- [Assignment]:
All entries, exactly as written, should be output again.

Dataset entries
--- --- ---

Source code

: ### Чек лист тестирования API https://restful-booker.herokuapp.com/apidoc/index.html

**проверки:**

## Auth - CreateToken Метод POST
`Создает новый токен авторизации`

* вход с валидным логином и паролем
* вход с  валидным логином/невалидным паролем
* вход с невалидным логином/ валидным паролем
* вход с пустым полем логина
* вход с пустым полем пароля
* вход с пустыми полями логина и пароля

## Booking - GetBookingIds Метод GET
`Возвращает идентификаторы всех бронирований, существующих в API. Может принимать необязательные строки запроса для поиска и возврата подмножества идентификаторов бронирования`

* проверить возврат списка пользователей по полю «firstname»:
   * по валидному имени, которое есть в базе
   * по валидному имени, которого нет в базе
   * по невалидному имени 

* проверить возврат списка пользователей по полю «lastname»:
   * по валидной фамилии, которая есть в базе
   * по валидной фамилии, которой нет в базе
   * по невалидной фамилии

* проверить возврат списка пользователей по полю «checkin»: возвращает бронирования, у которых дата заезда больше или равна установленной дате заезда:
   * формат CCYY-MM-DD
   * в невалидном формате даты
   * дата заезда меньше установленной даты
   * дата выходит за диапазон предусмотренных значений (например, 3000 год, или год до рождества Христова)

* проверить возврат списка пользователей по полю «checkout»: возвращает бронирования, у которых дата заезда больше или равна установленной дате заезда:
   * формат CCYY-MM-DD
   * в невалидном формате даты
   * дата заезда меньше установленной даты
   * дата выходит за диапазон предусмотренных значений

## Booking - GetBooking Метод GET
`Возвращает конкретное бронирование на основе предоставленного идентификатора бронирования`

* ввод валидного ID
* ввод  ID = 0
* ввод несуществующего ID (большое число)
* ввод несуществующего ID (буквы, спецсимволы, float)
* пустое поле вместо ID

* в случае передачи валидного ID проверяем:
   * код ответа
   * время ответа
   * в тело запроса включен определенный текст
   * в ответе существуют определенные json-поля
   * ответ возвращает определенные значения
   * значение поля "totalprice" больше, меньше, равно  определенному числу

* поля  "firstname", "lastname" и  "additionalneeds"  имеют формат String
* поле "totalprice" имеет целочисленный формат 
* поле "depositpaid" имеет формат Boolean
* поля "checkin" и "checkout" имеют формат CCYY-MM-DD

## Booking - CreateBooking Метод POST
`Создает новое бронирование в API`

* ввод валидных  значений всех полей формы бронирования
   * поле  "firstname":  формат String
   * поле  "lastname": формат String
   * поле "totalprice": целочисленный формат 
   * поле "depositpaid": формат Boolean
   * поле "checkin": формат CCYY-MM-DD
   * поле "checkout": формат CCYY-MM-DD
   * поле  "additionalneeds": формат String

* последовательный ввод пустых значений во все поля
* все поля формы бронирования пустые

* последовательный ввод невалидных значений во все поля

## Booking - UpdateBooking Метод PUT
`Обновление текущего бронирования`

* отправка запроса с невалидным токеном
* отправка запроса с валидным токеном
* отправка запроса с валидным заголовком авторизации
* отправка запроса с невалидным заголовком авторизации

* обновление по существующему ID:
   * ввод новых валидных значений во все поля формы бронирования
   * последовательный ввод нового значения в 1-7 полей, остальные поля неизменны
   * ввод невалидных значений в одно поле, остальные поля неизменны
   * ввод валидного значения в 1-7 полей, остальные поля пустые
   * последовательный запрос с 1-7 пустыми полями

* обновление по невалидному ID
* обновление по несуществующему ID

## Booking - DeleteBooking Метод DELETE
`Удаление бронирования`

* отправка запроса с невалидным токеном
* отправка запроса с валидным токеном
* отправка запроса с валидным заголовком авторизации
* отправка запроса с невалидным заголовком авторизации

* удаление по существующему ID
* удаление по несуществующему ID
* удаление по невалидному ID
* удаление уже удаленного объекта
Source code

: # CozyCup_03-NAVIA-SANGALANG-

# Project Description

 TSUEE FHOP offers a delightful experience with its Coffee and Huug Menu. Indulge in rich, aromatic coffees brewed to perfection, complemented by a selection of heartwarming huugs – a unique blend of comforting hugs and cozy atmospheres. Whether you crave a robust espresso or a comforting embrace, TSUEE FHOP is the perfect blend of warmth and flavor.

--- --- ---

- [Answer space]:
Source code

: ### Чек лист тестирования API https://restful-booker.herokuapp.com/apidoc/index.html

**проверки:**

## Auth - CreateToken Метод POST
`Создает новый токен авторизации`

* вход с валидным логином и паролем
* вход с  валидным логином/невалидным паролем
* вход с невалидным логином/ валидным паролем
* вход с пустым полем логина
* вход с пустым полем пароля
* вход с пустыми полями логина и пароля

## Booking - GetBookingIds Метод GET
`Возвращает идентификаторы всех бронирований, существующих в API. Может принимать необязательные строки запроса для поиска и возврата подмножества идентификаторов бронирования`

* проверить возврат списка пользователей по полю «firstname»:
   * по валидному имени, которое есть в базе
   * по валидному имени, которого нет в базе
   * по невалидному имени 

* проверить возврат списка пользователей по полю «lastname»:
   * по валидной фамилии, которая есть в базе
   * по валидной фамилии, которой нет в базе
   * по невалидной фамилии

* проверить возврат списка пользователей по полю «checkin»: возвращает бронирования, у которых дата заезда больше или равна установленной дате заезда:
   * формат CCYY-MM-DD
   * в невалидном формате даты
   * дата заезда меньше установленной даты
   * дата выходит за диапазон предусмотренных значений (например, 3000 год, или год до рождества Христова)

* проверить возврат списка пользователей по полю «checkout»: возвращает бронирования, у которых дата заезда больше или равна установленной дате заезда:
   * формат CCYY-MM-DD
   * в невалидном формате даты
   * дата заезда меньше установленной даты
   * дата выходит за диапазон предусмотренных значений

## Booking - GetBooking Метод GET
`Возвращает конкретное бронирование на основе предоставленного идентификатора бронирования`

* ввод валидного ID
* ввод  ID = 0
* ввод несуществующего ID (большое число)
* ввод несуществующего ID (буквы, спецсимволы, float)
* пустое поле вместо ID

* в случае передачи валидного ID проверяем:
   * код ответа
   * время ответа
   * в тело запроса включен определенный текст
   * в ответе существуют определенные json-поля
   * ответ возвращает определенные значения
   * значение поля "totalprice" больше, меньше, равно  определенному числу

* поля  "firstname", "lastname" и  "additionalneeds"  имеют формат String
* поле "totalprice" имеет целочисленный формат 
* поле "depositpaid" имеет формат Boolean
* поля "checkin" и "checkout" имеют формат CCYY-MM-DD

## Booking - CreateBooking Метод POST
`Создает новое бронирование в API`

* ввод валидных  значений всех полей формы бронирования
   * поле  "firstname":  формат String
   * поле  "lastname": формат String
   * поле "totalprice": целочисленный формат 
   * поле "depositpaid": формат Boolean
   * поле "checkin": формат CCYY-MM-DD
   * поле "checkout": формат CCYY-MM-DD
   * поле  "additionalneeds": формат String

* последовательный ввод пустых значений во все поля
* все поля формы бронирования пустые

* последовательный ввод невалидных значений во все поля

## Booking - UpdateBooking Метод PUT
`Обновление текущего бронирования`

* отправка запроса с невалидным токеном
* отправка запроса с валидным токеном
* отправка запроса с валидным заголовком авторизации
* отправка запроса с невалидным заголовком авторизации

* обновление по существующему ID:
   * ввод новых валидных значений во все поля формы бронирования
   * последовательный ввод нового значения в 1-7 полей, остальные поля неизменны
   * ввод невалидных значений в одно поле, остальные поля неизменны
   * ввод валидного значения в 1-7 полей, остальные поля пустые
   * последовательный запрос с 1-7 пустыми полями

* обновление по невалидному ID
* обновление по несуществующему ID

## Booking - DeleteBooking Метод DELETE
`Удаление бронирования`

* отправка запроса с невалидным токеном
* отправка запроса с валидным токеном
* отправка запроса с валидным заголовком авторизации
* отправка запроса с невалидным заголовком авторизации

* удаление по существующему ID
* удаление по несуществующему ID
* удаление по невалидному ID
* удаление уже удаленного объекта
Source code

: # CozyCup_03-NAVIA-SANGALANG-

# Project Description

 TSUEE FHOP offers a delightful experience with its Coffee and Huug Menu. Indulge in rich, aromatic coffees brewed to perfection, complemented by a selection of heartwarming huugs – a unique blend of comforting hugs and cozy atmospheres. Whether you crave a robust espresso or a comforting embrace, TSUEE FHOP is the perfect blend of warmth and flavor.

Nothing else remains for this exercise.